Available at: http://digitalcommons.calpoly.edu/theses/1666
Date of Award
MS in Agriculture - Recreation, Parks and Tourism Management
Dr. Bill Hendricks
The purpose of this study was to apply the Revised Theory of Planned Behavior and EVENTQUAL models to explore (1) event qualities that significantly impact guests’ satisfaction with a university event that they attend, (2) significant factors influencing university loyalty as a result of an event, and (3) willingness to make a charitable donation to a university as a result of attending an event. An online survey was sent to attendees of an annual Cal Poly auction event between 2002 and 2016 that directly benefits Cal Poly students. The data were used to test a series of hypotheses to determine the fit of a proposed theoretical model.
Although the study was limited by a small sample size of 74 subjects, it resulted in the creation of a revised event fundraising model. Student involvement proved to be the only quality significantly predicting a guest’s overall satisfaction with the event, explaining 12% of the variance. The combination of overall event satisfaction with a subset of the revised theory of planned behavior variables (attitude, descriptive norm, and moral norm) explained 51% of the variance in predicting university loyalty. Finally, intention to donate was best predicted as a combination of prescriptive norm, attitude, and university loyalty, accounting for 57% of the variance.

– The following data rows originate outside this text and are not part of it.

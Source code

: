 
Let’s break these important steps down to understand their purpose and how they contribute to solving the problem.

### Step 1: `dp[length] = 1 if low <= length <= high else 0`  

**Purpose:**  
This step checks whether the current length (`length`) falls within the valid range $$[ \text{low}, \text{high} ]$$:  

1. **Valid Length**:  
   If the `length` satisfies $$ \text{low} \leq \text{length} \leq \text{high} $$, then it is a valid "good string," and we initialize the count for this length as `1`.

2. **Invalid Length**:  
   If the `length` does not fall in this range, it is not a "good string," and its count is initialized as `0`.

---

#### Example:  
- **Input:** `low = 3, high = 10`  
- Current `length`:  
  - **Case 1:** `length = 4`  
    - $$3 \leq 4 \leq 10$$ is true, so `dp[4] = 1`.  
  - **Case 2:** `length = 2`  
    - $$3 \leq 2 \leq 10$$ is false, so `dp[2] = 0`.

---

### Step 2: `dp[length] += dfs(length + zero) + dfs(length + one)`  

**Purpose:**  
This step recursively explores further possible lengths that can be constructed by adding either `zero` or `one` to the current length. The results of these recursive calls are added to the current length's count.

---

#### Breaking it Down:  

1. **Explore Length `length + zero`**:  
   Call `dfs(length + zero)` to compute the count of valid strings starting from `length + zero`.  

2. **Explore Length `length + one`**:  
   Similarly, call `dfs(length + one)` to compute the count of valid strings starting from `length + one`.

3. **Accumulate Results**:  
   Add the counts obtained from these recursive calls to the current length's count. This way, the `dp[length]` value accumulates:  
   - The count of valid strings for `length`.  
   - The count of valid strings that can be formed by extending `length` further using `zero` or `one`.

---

Overall, the revised model is applicable in aspects of university event planning including event branding, marketing, and the involvement of students at the event. Of serious note is the statistically significant attitude variable. If an event planner can utilize a university event to shift the guests’ attitudes towards the event and university, this can greatly enhance not only intention to donate at one particular event, but the loyalty these people feel to the university or program.